Today, Kazan’s “Biznes-Online”
portal describes him as having become “the informal leader of part of the Muslim
youth of the Republic of Tatarstan” and recounts something about his activities
there over the last two decades and the reactions of other Muslim leaders there
to his departure (www.business-gazeta.ru/article/74043/).
At the end of the 1990s and the early
2000s, the portal continues, Kamal el-Zant attracted many Tatar young people by
his sermons, his books, DVDs, CDs, and via his website, www.kamlzan.ru/. Initially he read sermons at
the city’s Burnay mosque and then moved to the Eniler mosque attached to the
Russian Islamic University.
From the latter he was removed in the
case of a scandal involving the mosque’s imam, Shavkyat Abubekerov, but Kamal
el-Zant sued in an unsuccessful effort to recover his position but with greater
success in distancing himself from Abubekerov and the latter’s activities in
that mosque.
More
controversy followed when his book, “Tell Me about the Faith,” which had been
approved by the former Tatarstan Mufti Iskhakov, was put on a black list by
Iskhakov’s successor and when the social center he moved to after leaving the
Eniler mosque was ordered closed by the authorities after the attacks on the
muftiate last July 19.
Those
close to Kamal el-Zant say that he has left Russia “forever,” but others note
that he left before about a decade ago but then returned and speculate that he
may do so again. The latter suggest that
he left because certain radicals were upset that he was not radical enough and
officials in the government and MSD felt he was too radical and insubordinate and
thus a threat.
Rafik
Mukhametshin, the rector of the Russian Islamic University, told the portal
that people like Kamal al-Zant were absolutely necessary in the first years
after the collapse of the communist system. He could give sermons in Russian,
something absolutely necessary if young people who did not speak Tatar well
were to be attracted to Islam.
Now,
times have changed, he said. There are “already local cadres prepared” to work
in the same area he did. “Thus one can say that Kamal fulfilled his mission,
and the results of this were varied and not only positive. “One could not call
them classically hanafi” although that is how Kamal described them. And the now-departed preacher had largely “ignored
the many centuries of the traditions of the Tatar people and the theological
inheritance of the Tatars.”
Azat Akhunov, an instructor at the
Institute of Oriental Studies and International Releations of the Kazan Federal
University, provided another perspective.
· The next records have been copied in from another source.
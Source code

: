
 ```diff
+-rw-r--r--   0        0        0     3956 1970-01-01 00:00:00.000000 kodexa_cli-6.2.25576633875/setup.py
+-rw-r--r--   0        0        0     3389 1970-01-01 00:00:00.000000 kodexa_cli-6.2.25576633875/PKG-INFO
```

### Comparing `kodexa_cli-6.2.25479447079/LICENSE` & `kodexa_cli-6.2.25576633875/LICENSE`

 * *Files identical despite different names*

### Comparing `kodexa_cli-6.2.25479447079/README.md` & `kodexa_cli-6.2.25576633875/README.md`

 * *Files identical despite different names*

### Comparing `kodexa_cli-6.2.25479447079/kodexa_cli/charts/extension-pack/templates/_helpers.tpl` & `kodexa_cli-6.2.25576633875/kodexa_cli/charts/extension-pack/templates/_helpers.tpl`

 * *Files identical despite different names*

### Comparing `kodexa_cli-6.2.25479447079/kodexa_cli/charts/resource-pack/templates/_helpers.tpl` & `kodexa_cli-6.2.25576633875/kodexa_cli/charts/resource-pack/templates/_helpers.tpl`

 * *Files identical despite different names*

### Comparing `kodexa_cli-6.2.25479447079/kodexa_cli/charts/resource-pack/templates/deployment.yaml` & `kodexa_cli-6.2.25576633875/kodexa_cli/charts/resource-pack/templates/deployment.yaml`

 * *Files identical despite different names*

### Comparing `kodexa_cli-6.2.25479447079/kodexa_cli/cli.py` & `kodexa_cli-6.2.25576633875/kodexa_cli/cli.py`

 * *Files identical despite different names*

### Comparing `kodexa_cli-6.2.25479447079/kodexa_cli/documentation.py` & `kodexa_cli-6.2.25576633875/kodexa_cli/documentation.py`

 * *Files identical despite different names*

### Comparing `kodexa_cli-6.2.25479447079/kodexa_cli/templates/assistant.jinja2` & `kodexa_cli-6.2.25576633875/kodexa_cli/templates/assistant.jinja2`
He said that it was “difficult to believe” that Kamal had left Russia. He
was a masterful preacher and won many people, especially the young, for Islam.
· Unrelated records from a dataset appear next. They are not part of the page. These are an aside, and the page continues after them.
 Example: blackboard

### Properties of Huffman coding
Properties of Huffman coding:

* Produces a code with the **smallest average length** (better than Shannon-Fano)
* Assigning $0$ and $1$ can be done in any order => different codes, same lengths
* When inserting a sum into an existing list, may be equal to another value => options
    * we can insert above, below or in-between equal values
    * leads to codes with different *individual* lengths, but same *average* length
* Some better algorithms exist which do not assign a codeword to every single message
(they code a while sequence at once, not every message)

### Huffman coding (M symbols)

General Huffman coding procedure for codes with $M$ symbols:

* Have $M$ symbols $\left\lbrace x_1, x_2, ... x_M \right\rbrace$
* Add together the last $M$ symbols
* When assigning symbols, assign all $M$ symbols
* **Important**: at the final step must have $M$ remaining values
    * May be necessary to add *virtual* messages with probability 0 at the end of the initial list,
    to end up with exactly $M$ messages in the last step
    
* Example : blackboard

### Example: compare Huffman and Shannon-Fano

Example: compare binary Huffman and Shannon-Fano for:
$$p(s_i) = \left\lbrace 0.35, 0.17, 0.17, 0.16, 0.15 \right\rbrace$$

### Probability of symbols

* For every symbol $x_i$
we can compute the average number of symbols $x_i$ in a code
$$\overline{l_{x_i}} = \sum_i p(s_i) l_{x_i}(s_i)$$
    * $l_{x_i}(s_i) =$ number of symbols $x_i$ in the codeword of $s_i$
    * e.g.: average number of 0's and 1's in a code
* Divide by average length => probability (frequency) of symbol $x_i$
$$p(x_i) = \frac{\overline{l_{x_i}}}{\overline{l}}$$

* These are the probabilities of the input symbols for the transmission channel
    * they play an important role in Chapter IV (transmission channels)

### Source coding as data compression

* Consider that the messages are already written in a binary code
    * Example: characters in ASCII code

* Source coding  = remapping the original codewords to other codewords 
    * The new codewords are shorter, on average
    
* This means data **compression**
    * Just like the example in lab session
It is true that many “accused him of
extremism and Wahhabism,” especially after the change at the top of the
Tatarstan MSD. But he was within the Hanafi rite by and large, although there
may have been things that “do not correspond to ‘traditional’ Islam.” And it is
certainly the case that after 20 years, he had mastered “the rules of the game”
in Kazan.
In comments reported by Russia’s
Interfax news agency, Rais Suleymanov, the head of theVolga Center for Regional
and Ethno-Religious Research, was more pointed in his criticism. He suggested
that Kamal was a “missionary” for the Muslim Brotherhood and that he had left
once he saw where things are now heading (www.interfax-religion.ru/?act=news&div=49811).
“He
conducted propaganda in Russia which found a response among the urban youth of
Tatarstan who speak Tatar poorly,” a real advantage to hi because “the majority
of Tatar imams use Tatar as the language of their sermons, Suleymanov said. But
he lacked theological training, having obtained a degree in Lebanon only in
2008 and promoted “pan-Islamic unity.”
And Suleymanov added with the clear
implication that there were grounds for more general suspicions about the
Lebanese preacher that “after the attack on the Islamic leaders of Tatarstan on
July 19, 2012, in Kazan, al-Zant ‘went to ground’ and ceased to read sermons,
having adopted a wait and see position.”